## WHAT THE TASK REQUIRES
The entries below should be quoted exactly, with no pictures carried over.

## THE DATA
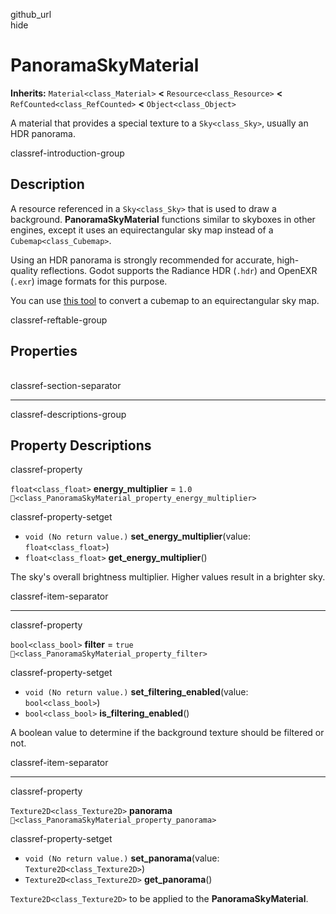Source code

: github\_url  
hide

# PanoramaSkyMaterial

**Inherits:** `Material<class_Material>` **&lt;**
`Resource<class_Resource>` **&lt;** `RefCounted<class_RefCounted>`
**&lt;** `Object<class_Object>`

A material that provides a special texture to a `Sky<class_Sky>`,
usually an HDR panorama.

classref-introduction-group

## Description

A resource referenced in a `Sky<class_Sky>` that is used to draw a
background. **PanoramaSkyMaterial** functions similar to skyboxes in
other engines, except it uses an equirectangular sky map instead of a
`Cubemap<class_Cubemap>`.

Using an HDR panorama is strongly recommended for accurate, high-quality
reflections. Godot supports the Radiance HDR (`.hdr`) and OpenEXR
(`.exr`) image formats for this purpose.

You can use [this
tool](https://danilw.github.io/GLSL-howto/cubemap_to_panorama_js/cubemap_to_panorama.html)
to convert a cubemap to an equirectangular sky map.

classref-reftable-group

## Properties

<table>
<tbody>
<tr>
</tr>
<tr>
</tr>
<tr>
</tr>
</tbody>
</table>

classref-section-separator

------------------------------------------------------------------------

classref-descriptions-group

## Property Descriptions

classref-property

`float<class_float>` **energy\_multiplier** = `1.0`
`🔗<class_PanoramaSkyMaterial_property_energy_multiplier>`

classref-property-setget

-   `void (No return value.)` **set\_energy\_multiplier**(value:
    `float<class_float>`)
-   `float<class_float>` **get\_energy\_multiplier**()

The sky's overall brightness multiplier. Higher values result in a
brighter sky.

classref-item-separator

------------------------------------------------------------------------

classref-property

`bool<class_bool>` **filter** = `true`
`🔗<class_PanoramaSkyMaterial_property_filter>`

classref-property-setget

-   `void (No return value.)` **set\_filtering\_enabled**(value:
    `bool<class_bool>`)
-   `bool<class_bool>` **is\_filtering\_enabled**()

A boolean value to determine if the background texture should be
filtered or not.

classref-item-separator

------------------------------------------------------------------------

classref-property

`Texture2D<class_Texture2D>` **panorama**
`🔗<class_PanoramaSkyMaterial_property_panorama>`

classref-property-setget

-   `void (No return value.)` **set\_panorama**(value:
    `Texture2D<class_Texture2D>`)
-   `Texture2D<class_Texture2D>` **get\_panorama**()

`Texture2D<class_Texture2D>` to be applied to the
**PanoramaSkyMaterial**.
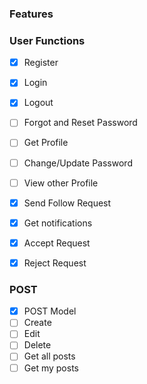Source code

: ### Features 

### User Functions
- [x] Register
- [x] Login 
- [x] Logout
- [ ] Forgot and Reset Password
- [ ] Get Profile
- [ ] Change/Update Password
- [ ] View other Profile


- [x] Send Follow Request
- [x] Get notifications
- [x] Accept Request
- [x] Reject Request




### POST 

- [x] POST Model
- [ ] Create 
- [ ] Edit 
- [ ] Delete
- [ ] Get all posts
- [ ] Get my posts

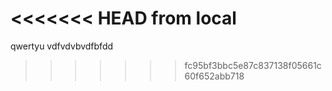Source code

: <<<<<<< HEAD
from local
=======
qwertyu
vdfvdvbvdfbfdd
>>>>>>> fc95bf3bbc5e87c837138f05661c60f652abb718
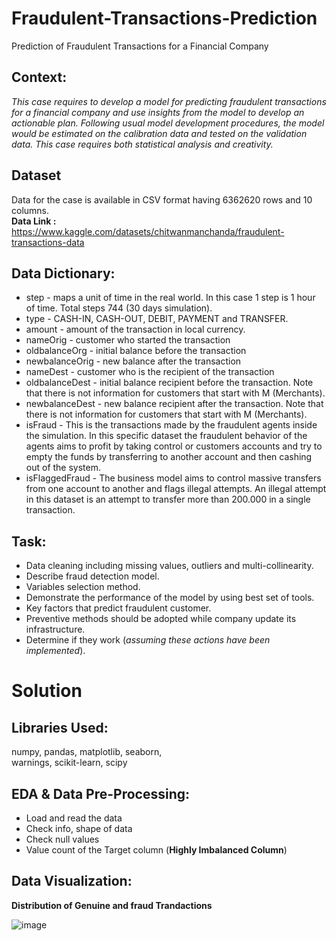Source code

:# Fraudulent-Transactions-Prediction
Prediction of Fraudulent Transactions for a  Financial Company


## Context:

_This case requires to develop a model for predicting fraudulent transactions for a financial company and use insights from the model to develop an actionable plan. Following usual model development procedures, the model would be estimated on the calibration data and tested on the validation data. This case requires both statistical analysis and creativity._

## Dataset

Data for the case is available in CSV format having 6362620 rows and 10 columns.  
**Data Link :** https://www.kaggle.com/datasets/chitwanmanchanda/fraudulent-transactions-data

## Data Dictionary:

- step - maps a unit of time in the real world. In this case 1 step is 1 hour of time. Total steps 744 (30 days simulation).
- type - CASH-IN, CASH-OUT, DEBIT, PAYMENT and TRANSFER.
- amount - amount of the transaction in local currency.
- nameOrig - customer who started the transaction
- oldbalanceOrg - initial balance before the transaction
- newbalanceOrig - new balance after the transaction
- nameDest - customer who is the recipient of the transaction
- oldbalanceDest - initial balance recipient before the transaction. Note that there is not information for customers that start with M (Merchants).
- newbalanceDest - new balance recipient after the transaction. Note that there is not information for customers that start with M (Merchants).
- isFraud - This is the transactions made by the fraudulent agents inside the simulation. In this specific dataset the fraudulent behavior of the agents aims to profit by taking control or customers accounts and try to empty the funds by transferring to another account and then cashing out of the system.
- isFlaggedFraud - The business model aims to control massive transfers from one account to another and flags illegal attempts. An illegal attempt in this dataset is an attempt to transfer more than 200.000 in a single transaction.

## Task:

- Data cleaning including missing values, outliers and multi-collinearity.  
- Describe fraud detection model.  
- Variables selection method.  
- Demonstrate the performance of the model by using best set of tools.  
- Key factors that predict fraudulent customer.  
- Preventive methods should be adopted while company update its infrastructure.  
- Determine if they work (_assuming these actions have been implemented_).  


# Solution


## Libraries Used:

numpy, pandas, matplotlib, seaborn,  
warnings, scikit-learn, scipy

## EDA & Data Pre-Processing:

- Load and read the data
- Check info, shape of data
- Check null values
- Value count of the Target column (**Highly Imbalanced Column**)


## Data Visualization:

**Distribution of Genuine and fraud Trandactions**

![image](https://user-images.githubusercontent.com/38161827/183542311-4bac9a00-b234-41be-8ef9-3c7297d3ac40.png)


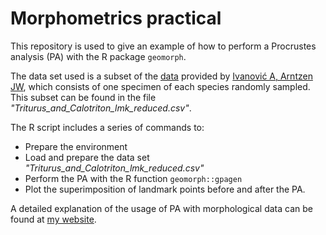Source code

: # Morphometrics practical
This repository is used to give an example of how to perform a Procrustes analysis (PA) with the R package `geomorph`.

The data set used is a subset of the [data](http://datadryad.org/resource/doi:10.5061/dryad.nr210) provided by [Ivanović A, Arntzen JW](https://academic.oup.com/biolinnean/article-lookup/doi/10.1111/bij.12314), which consists of one specimen of each species randomly sampled. This subset can be found in the file *"Triturus_and_Calotriton_lmk_reduced.csv"*.

The R script includes a series of commands to:
* Prepare the environment
* Load and prepare the data set *"Triturus_and_Calotriton_lmk_reduced.csv"*
* Perform the PA with the R function `geomorph::gpagen`
* Plot the superimposition of landmark points before and after the PA.

A detailed explanation of the usage of PA with morphological data can be found at [my website](https://sabifo4.github.io/blog/Morphometrics_and_Procrustes_alignment).
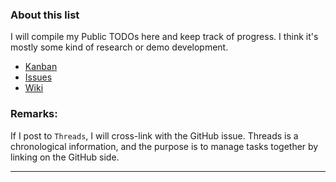 ### About this list
I will compile my Public TODOs here and keep track of progress.
I think it's mostly some kind of research or demo development.

- [Kanban](https://github.com/users/nao-anm-msc-jpn/projects/4)
- [Issues](https://github.com/nao-anm-msc-jpn/my-public-todo-list/issues)
- [Wiki](https://github.com/nao-anm-msc-jpn/my-public-todo-list/wiki)

### Remarks:
If I post to `Threads`, I will cross-link with the GitHub issue.
Threads is a chronological information, and the purpose is to manage tasks together by linking on the GitHub side.

---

## EXERCISE SOLUTION
Source code

: github\_url  
hide

# PanoramaSkyMaterial

**Inherits:** `Material<class_Material>` **&lt;**
`Resource<class_Resource>` **&lt;** `RefCounted<class_RefCounted>`
**&lt;** `Object<class_Object>`

A material that provides a special texture to a `Sky<class_Sky>`,
usually an HDR panorama.

classref-introduction-group

## Description

A resource referenced in a `Sky<class_Sky>` that is used to draw a
background. **PanoramaSkyMaterial** functions similar to skyboxes in
other engines, except it uses an equirectangular sky map instead of a
`Cubemap<class_Cubemap>`.

Using an HDR panorama is strongly recommended for accurate, high-quality
reflections. Godot supports the Radiance HDR (`.hdr`) and OpenEXR
(`.exr`) image formats for this purpose.

You can use [this
tool](https://danilw.github.io/GLSL-howto/cubemap_to_panorama_js/cubemap_to_panorama.html)
to convert a cubemap to an equirectangular sky map.

classref-reftable-group

## Properties

<table>
<tbody>
<tr>
</tr>
<tr>
</tr>
<tr>
</tr>
</tbody>
</table>

classref-section-separator

------------------------------------------------------------------------

classref-descriptions-group

## Property Descriptions

classref-property

`float<class_float>` **energy\_multiplier** = `1.0`
`🔗<class_PanoramaSkyMaterial_property_energy_multiplier>`

classref-property-setget

-   `void (No return value.)` **set\_energy\_multiplier**(value:
    `float<class_float>`)
-   `float<class_float>` **get\_energy\_multiplier**()

The sky's overall brightness multiplier. Higher values result in a
brighter sky.

classref-item-separator

------------------------------------------------------------------------

classref-property

`bool<class_bool>` **filter** = `true`
`🔗<class_PanoramaSkyMaterial_property_filter>`

classref-property-setget

-   `void (No return value.)` **set\_filtering\_enabled**(value:
    `bool<class_bool>`)
-   `bool<class_bool>` **is\_filtering\_enabled**()

A boolean value to determine if the background texture should be
filtered or not.

classref-item-separator

------------------------------------------------------------------------

classref-property

`Texture2D<class_Texture2D>` **panorama**
`🔗<class_PanoramaSkyMaterial_property_panorama>`

classref-property-setget

-   `void (No return value.)` **set\_panorama**(value:
    `Texture2D<class_Texture2D>`)
-   `Texture2D<class_Texture2D>` **get\_panorama**()

`Texture2D<class_Texture2D>` to be applied to the
**PanoramaSkyMaterial**.
Source code

: ### Features 

### User Functions
- [x] Register
- [x] Login 
- [x] Logout
- [ ] Forgot and Reset Password
- [ ] Get Profile
- [ ] Change/Update Password
- [ ] View other Profile


- [x] Send Follow Request
- [x] Get notifications
- [x] Accept Request
- [x] Reject Request




### POST 

- [x] POST Model
- [ ] Create 
- [ ] Edit 
- [ ] Delete
- [ ] Get all posts
- [ ] Get my posts

Source code

: <<<<<<< HEAD
from local
=======
qwertyu
vdfvdvbvdfbfdd
>>>>>>> fc95bf3bbc5e87c837138f05661c60f652abb718
Source code

:# Fraudulent-Transactions-Prediction
Prediction of Fraudulent Transactions for a  Financial Company


## Context:

_This case requires to develop a model for predicting fraudulent transactions for a financial company and use insights from the model to develop an actionable plan. Following usual model development procedures, the model would be estimated on the calibration data and tested on the validation data. This case requires both statistical analysis and creativity._

## Dataset

Data for the case is available in CSV format having 6362620 rows and 10 columns.  
**Data Link :** https://www.kaggle.com/datasets/chitwanmanchanda/fraudulent-transactions-data

## Data Dictionary:

- step - maps a unit of time in the real world. In this case 1 step is 1 hour of time. Total steps 744 (30 days simulation).
- type - CASH-IN, CASH-OUT, DEBIT, PAYMENT and TRANSFER.
- amount - amount of the transaction in local currency.
- nameOrig - customer who started the transaction
- oldbalanceOrg - initial balance before the transaction
- newbalanceOrig - new balance after the transaction
- nameDest - customer who is the recipient of the transaction
- oldbalanceDest - initial balance recipient before the transaction. Note that there is not information for customers that start with M (Merchants).
- newbalanceDest - new balance recipient after the transaction. Note that there is not information for customers that start with M (Merchants).
- isFraud - This is the transactions made by the fraudulent agents inside the simulation. In this specific dataset the fraudulent behavior of the agents aims to profit by taking control or customers accounts and try to empty the funds by transferring to another account and then cashing out of the system.
- isFlaggedFraud - The business model aims to control massive transfers from one account to another and flags illegal attempts. An illegal attempt in this dataset is an attempt to transfer more than 200.000 in a single transaction.

## Task:

- Data cleaning including missing values, outliers and multi-collinearity.  
- Describe fraud detection model.  
- Variables selection method.  
- Demonstrate the performance of the model by using best set of tools.  
- Key factors that predict fraudulent customer.  
- Preventive methods should be adopted while company update its infrastructure.  
- Determine if they work (_assuming these actions have been implemented_).  


# Solution


## Libraries Used:

numpy, pandas, matplotlib, seaborn,  
warnings, scikit-learn, scipy

## EDA & Data Pre-Processing:

- Load and read the data
- Check info, shape of data
- Check null values
- Value count of the Target column (**Highly Imbalanced Column**)


## Data Visualization:

**Distribution of Genuine and fraud Trandactions**

![image](https://user-images.githubusercontent.com/38161827/183542311-4bac9a00-b234-41be-8ef9-3c7297d3ac40.png)


Source code

: # Morphometrics practical
This repository is used to give an example of how to perform a Procrustes analysis (PA) with the R package `geomorph`.

The data set used is a subset of the [data](http://datadryad.org/resource/doi:10.5061/dryad.nr210) provided by [Ivanović A, Arntzen JW](https://academic.oup.com/biolinnean/article-lookup/doi/10.1111/bij.12314), which consists of one specimen of each species randomly sampled. This subset can be found in the file *"Triturus_and_Calotriton_lmk_reduced.csv"*.

The R script includes a series of commands to:
* Prepare the environment
* Load and prepare the data set *"Triturus_and_Calotriton_lmk_reduced.csv"*
* Perform the PA with the R function `geomorph::gpagen`
* Plot the superimposition of landmark points before and after the PA.

A detailed explanation of the usage of PA with morphological data can be found at [my website](https://sabifo4.github.io/blog/Morphometrics_and_Procrustes_alignment).
 ### About this list
I will compile my Public TODOs here and keep track of progress.
I think it's mostly some kind of research or demo development.

- [Kanban](https://github.com/users/nao-anm-msc-jpn/projects/4)
- [Issues](https://github.com/nao-anm-msc-jpn/my-public-todo-list/issues)
- [Wiki](https://github.com/nao-anm-msc-jpn/my-public-todo-list/wiki)

### Remarks:
If I post to `Threads`, I will cross-link with the GitHub issue.
Threads is a chronological information, and the purpose is to manage tasks together by linking on the GitHub side.

---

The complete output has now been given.